(What to do)
Starting with the line that holds "the product matrix/vector.", copy out each remaining line of the listing below, up to and including the last one, and include nothing else.

(Data in this exercise)
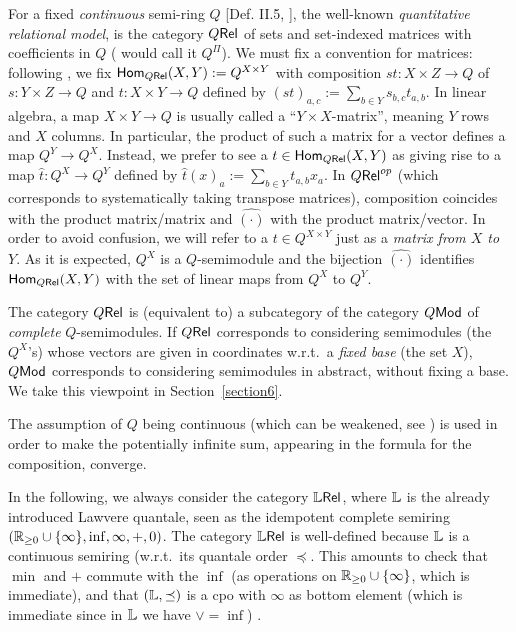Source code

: For a fixed \emph{continuous} semi-ring $Q$ [Def. II.5, \cite{Manzo2013}], the well-known \emph{quantitative relational model}, is the category $Q \mathsf{Rel}$ of sets and set-indexed matrices with coefficients in $Q$ (\cite{Manzo2013} would call it $Q^\Pi$).
We must fix a convention for matrices: following \cite{Manzo2013, Hofmann2014, Ehrhard2005}, we fix $\mathsf{Hom}_{Q \mathsf{Rel}}(X,Y):=Q^{X\times Y}$ with composition $st:X\times Z\to Q$ of $s:Y\times Z\to Q$ and $t:X\times Y\to Q$ defined by $(st)_{a,c}:=\sum\limits_{b\in Y} s_{b,c}t_{a,b}$.
In linear algebra, a map $X\times Y\to Q$ is usually called a ``$Y\times X$-matrix'', meaning $Y$ rows and $X$ columns.
In particular, the product of such a matrix for a vector defines a map $Q^Y\to Q^X$.
Instead, we prefer to see a $t\in\mathsf{Hom}_{Q \mathsf{Rel}}(X,Y)$ as giving rise to a map $\hat t:Q^X\to Q^Y$ defined by $\hat t(x)_a:=\sum\limits_{b\in Y} t_{a,b}x_a$.
In $Q \mathsf{Rel}^{op}$ (which corresponds to systematically taking transpose matrices), composition coincides with the product matrix/matrix and $\hat{(\cdot)}$ with the product matrix/vector.
In order to avoid confusion, we will refer to a $t\in Q^{X\times Y}$ just as a \emph{matrix from $X$ to $Y$}.
As it is expected, $Q^X$ is a $Q$-semimodule and the bijection $\hat{(\cdot)}$ identifies $\mathsf{Hom}_{Q \mathsf{Rel}}(X,Y)$ with the set of linear maps from $Q^X$ to $Q^Y$.

\begin{remark}
 The category $Q \mathsf{Rel}$ is (equivalent to) a subcategory of the category $Q\mathsf{Mod}$ of \emph{complete} $Q$-semimodules.
 If $Q \mathsf{Rel}$ corresponds to considering semimodules (the $Q^X$'s) whose vectors are given in coordinates w.r.t.\ a \emph{fixed base} (the set $X$), $Q\mathsf{Mod}$ corresponds to considering semimodules in abstract, without fixing a base.
 We take this viewpoint in Section~\ref{section6}.
\end{remark}

The assumption of $Q$ being continuous (which can be weakened, see \cite{???}) is used in order to make the potentially infinite sum, appearing in the formula for the composition, converge.

In the following, we always consider the category $\mathbb{L} \mathsf{Rel}$, where $\mathbb{L}$ is the already introduced Lawvere quantale, seen as the idempotent complete semiring $(\mathbb{R}_{\geq0}\cup\{\infty\},\inf,\infty,+,0)$.
The category $\mathbb{L} \mathsf{Rel}$ is well-defined because $\mathbb{L}$ is a continuous semiring (w.r.t.\ its quantale order $\preceq$.
This amounts to check that $\min$ and $+$ commute with the $\inf$ (as operations on $\mathbb{R}_{\geq0}\cup\{\infty\}$, which is immediate), and that $(\mathbb{L},\preceq)$ is a cpo with $\infty$ as bottom element (which is immediate since in $\mathbb{L}$ we have $\vee = \inf$) .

(Answer section)
In $Q \mathsf{Rel}^{op}$ (which corresponds to systematically taking transpose matrices), composition coincides with the product matrix/matrix and $\hat{(\cdot)}$ with the product matrix/vector.
In order to avoid confusion, we will refer to a $t\in Q^{X\times Y}$ just as a \emph{matrix from $X$ to $Y$}.
As it is expected, $Q^X$ is a $Q$-semimodule and the bijection $\hat{(\cdot)}$ identifies $\mathsf{Hom}_{Q \mathsf{Rel}}(X,Y)$ with the set of linear maps from $Q^X$ to $Q^Y$.

\begin{remark}
 The category $Q \mathsf{Rel}$ is (equivalent to) a subcategory of the category $Q\mathsf{Mod}$ of \emph{complete} $Q$-semimodules.
 If $Q \mathsf{Rel}$ corresponds to considering semimodules (the $Q^X$'s) whose vectors are given in coordinates w.r.t.\ a \emph{fixed base} (the set $X$), $Q\mathsf{Mod}$ corresponds to considering semimodules in abstract, without fixing a base.
 We take this viewpoint in Section~\ref{section6}.
\end{remark}

The assumption of $Q$ being continuous (which can be weakened, see \cite{???}) is used in order to make the potentially infinite sum, appearing in the formula for the composition, converge.

In the following, we always consider the category $\mathbb{L} \mathsf{Rel}$, where $\mathbb{L}$ is the already introduced Lawvere quantale, seen as the idempotent complete semiring $(\mathbb{R}_{\geq0}\cup\{\infty\},\inf,\infty,+,0)$.
The category $\mathbb{L} \mathsf{Rel}$ is well-defined because $\mathbb{L}$ is a continuous semiring (w.r.t.\ its quantale order $\preceq$.
This amounts to check that $\min$ and $+$ commute with the $\inf$ (as operations on $\mathbb{R}_{\geq0}\cup\{\infty\}$, which is immediate), and that $(\mathbb{L},\preceq)$ is a cpo with $\infty$ as bottom element (which is immediate since in $\mathbb{L}$ we have $\vee = \inf$) .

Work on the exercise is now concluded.